[ACTION ITEM] The expected answer is the set of lines in the data below between the line holding "21 Prawie gdym" and the line holding "nauczyl wyrozumienia tajemnicy.", inclusive, written out exactly.

[Data items]
• • • • • • •

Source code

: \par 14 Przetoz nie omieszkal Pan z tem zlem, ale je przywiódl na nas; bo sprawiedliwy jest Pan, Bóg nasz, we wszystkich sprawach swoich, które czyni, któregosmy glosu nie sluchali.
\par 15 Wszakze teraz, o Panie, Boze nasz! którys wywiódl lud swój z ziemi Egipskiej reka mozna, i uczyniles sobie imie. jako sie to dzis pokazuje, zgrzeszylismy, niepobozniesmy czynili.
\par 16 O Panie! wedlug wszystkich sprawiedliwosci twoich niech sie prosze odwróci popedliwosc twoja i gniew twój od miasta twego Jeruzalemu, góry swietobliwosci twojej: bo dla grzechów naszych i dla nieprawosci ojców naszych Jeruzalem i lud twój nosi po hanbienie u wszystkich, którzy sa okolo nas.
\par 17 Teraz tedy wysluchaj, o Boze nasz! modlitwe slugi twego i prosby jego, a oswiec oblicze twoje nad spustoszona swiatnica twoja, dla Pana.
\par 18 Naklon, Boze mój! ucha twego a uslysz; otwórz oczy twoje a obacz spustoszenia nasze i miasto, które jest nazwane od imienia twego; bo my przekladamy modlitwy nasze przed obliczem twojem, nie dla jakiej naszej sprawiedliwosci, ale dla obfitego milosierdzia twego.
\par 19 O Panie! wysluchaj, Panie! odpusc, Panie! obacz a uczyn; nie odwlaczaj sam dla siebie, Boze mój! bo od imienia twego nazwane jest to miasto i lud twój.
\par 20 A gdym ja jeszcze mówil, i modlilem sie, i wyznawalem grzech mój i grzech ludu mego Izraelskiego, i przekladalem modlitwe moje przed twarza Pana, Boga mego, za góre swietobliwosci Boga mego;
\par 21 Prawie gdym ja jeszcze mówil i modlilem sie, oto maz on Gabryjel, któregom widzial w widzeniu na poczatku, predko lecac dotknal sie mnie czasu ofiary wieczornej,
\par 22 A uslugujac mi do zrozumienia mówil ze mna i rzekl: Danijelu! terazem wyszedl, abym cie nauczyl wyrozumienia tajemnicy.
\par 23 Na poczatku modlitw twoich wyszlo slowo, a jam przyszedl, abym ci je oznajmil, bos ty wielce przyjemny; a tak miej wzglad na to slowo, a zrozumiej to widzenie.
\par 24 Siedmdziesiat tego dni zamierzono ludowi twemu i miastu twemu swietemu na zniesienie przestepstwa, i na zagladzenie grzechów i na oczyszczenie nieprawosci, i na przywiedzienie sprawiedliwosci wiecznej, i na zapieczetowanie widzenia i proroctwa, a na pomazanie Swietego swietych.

• • • • • • •

[ANSWER SECTION]
\par 21 Prawie gdym ja jeszcze mówil i modlilem sie, oto maz on Gabryjel, któregom widzial w widzeniu na poczatku, predko lecac dotknal sie mnie czasu ofiary wieczornej,
\par 22 A uslugujac mi do zrozumienia mówil ze mna i rzekl: Danijelu! terazem wyszedl, abym cie nauczyl wyrozumienia tajemnicy.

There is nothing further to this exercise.